• YOUR ASSIGNMENT: Each line that has the string "cite" must be copied from the records below.

• GIVEN RECORDS:
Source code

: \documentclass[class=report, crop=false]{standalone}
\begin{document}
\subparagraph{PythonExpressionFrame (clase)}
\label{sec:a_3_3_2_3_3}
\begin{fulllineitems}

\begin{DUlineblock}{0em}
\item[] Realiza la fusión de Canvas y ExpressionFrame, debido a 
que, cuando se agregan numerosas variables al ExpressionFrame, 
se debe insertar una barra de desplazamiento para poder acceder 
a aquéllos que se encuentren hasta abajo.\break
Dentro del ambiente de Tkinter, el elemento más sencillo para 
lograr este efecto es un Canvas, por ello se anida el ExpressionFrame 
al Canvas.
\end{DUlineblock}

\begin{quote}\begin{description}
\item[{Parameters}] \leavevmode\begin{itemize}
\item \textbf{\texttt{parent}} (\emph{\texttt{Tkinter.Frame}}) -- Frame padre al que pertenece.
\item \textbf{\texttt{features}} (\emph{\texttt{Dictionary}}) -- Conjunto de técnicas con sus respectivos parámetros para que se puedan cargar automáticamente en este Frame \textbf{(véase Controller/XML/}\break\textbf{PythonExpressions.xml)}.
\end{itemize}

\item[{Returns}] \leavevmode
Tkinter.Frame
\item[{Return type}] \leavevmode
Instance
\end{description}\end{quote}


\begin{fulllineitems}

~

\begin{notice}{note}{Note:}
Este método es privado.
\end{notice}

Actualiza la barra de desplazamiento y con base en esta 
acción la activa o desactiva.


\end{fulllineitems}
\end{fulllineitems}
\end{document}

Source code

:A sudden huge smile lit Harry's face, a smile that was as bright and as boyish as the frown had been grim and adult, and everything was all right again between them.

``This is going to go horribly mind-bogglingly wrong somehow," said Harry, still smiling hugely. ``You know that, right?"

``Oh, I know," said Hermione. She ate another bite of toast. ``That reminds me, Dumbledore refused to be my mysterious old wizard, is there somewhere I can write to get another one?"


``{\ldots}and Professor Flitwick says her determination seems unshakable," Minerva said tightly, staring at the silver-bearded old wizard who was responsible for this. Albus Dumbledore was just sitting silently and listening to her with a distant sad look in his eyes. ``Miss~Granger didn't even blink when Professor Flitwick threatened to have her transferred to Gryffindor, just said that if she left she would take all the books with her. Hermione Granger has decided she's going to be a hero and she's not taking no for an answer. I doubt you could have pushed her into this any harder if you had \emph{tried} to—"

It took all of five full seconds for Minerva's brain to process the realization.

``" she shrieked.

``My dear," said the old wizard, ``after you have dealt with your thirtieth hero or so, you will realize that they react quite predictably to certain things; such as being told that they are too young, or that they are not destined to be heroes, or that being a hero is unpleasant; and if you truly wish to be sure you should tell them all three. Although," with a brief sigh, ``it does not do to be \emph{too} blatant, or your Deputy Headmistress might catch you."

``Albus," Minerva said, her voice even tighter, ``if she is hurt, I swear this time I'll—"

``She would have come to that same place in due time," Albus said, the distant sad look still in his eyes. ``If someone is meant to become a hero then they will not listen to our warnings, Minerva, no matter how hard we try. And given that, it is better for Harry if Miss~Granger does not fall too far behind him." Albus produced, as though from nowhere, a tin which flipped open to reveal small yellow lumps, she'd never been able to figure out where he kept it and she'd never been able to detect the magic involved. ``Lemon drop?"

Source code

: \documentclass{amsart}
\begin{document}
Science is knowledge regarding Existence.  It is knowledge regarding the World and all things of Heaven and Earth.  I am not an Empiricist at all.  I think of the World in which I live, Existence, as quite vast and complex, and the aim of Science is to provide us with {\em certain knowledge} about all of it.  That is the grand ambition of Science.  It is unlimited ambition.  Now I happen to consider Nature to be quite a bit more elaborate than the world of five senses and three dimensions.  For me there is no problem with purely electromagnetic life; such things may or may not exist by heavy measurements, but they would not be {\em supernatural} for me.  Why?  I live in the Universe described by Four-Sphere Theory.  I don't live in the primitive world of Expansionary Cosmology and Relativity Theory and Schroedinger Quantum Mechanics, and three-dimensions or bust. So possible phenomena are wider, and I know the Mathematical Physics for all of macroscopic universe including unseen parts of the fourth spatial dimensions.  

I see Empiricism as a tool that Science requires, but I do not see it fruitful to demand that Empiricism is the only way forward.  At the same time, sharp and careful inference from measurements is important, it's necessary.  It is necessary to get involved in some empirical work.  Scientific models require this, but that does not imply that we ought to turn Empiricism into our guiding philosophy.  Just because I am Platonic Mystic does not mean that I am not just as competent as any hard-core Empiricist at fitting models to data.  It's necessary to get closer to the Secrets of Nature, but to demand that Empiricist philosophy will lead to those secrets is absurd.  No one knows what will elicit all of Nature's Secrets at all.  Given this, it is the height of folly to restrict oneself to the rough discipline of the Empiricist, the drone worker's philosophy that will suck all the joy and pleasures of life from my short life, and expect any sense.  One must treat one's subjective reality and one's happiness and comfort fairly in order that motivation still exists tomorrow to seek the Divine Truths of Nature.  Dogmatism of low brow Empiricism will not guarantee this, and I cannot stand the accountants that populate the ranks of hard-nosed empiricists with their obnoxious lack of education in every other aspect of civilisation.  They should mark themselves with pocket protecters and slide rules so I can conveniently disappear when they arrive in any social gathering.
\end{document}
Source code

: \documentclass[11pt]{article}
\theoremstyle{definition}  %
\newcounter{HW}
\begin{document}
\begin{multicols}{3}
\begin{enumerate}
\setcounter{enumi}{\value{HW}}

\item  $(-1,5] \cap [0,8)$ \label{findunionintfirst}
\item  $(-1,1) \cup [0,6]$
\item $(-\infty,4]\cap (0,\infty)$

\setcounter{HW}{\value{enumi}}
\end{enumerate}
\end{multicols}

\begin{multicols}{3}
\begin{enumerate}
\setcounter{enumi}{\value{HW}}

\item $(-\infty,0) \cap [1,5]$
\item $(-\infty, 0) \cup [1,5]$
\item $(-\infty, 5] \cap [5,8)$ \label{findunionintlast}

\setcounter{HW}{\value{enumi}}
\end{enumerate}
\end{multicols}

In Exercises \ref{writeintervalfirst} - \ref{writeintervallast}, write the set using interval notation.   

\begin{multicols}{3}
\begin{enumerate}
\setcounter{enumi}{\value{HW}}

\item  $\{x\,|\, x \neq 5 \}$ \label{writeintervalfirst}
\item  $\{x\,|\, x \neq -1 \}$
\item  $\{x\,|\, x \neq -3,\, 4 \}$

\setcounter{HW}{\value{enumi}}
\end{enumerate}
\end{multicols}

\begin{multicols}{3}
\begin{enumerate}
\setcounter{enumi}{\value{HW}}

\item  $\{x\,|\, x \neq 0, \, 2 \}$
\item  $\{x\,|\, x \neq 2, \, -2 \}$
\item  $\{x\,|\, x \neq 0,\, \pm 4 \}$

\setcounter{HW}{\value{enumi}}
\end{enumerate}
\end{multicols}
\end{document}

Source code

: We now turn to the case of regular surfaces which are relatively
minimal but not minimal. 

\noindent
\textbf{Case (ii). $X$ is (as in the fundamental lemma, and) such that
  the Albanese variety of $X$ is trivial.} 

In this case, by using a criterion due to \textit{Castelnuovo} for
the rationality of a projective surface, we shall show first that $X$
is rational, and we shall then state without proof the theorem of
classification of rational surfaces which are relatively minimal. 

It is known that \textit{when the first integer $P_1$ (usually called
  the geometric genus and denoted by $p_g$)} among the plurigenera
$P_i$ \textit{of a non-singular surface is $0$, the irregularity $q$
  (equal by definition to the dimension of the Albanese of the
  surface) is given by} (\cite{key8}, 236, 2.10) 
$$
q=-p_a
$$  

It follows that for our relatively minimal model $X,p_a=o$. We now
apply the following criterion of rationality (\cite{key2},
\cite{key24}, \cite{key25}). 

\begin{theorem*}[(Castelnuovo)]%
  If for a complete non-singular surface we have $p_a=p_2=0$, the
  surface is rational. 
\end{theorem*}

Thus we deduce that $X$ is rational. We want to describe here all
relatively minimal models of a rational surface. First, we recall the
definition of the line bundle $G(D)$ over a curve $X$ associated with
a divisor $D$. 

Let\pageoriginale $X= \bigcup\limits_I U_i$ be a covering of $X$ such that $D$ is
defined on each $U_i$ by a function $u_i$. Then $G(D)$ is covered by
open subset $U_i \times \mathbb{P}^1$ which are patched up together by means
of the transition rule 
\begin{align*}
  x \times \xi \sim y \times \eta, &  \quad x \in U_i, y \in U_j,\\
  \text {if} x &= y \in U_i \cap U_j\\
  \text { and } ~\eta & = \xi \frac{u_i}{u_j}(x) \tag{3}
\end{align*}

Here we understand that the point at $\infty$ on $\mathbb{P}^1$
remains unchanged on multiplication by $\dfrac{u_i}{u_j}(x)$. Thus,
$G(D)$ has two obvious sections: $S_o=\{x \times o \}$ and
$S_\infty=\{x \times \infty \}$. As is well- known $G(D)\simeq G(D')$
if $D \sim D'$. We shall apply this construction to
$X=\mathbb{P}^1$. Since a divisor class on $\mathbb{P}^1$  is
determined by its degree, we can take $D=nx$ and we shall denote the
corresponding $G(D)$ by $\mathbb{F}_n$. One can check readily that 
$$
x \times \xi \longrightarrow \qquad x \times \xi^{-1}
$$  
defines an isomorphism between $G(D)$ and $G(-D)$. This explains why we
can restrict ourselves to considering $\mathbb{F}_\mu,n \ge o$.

• EXERCISE RESULT:
  surface) is given by} (\cite{key8}, 236, 2.10) 
apply the following criterion of rationality (\cite{key2},
\cite{key24}, \cite{key25}). 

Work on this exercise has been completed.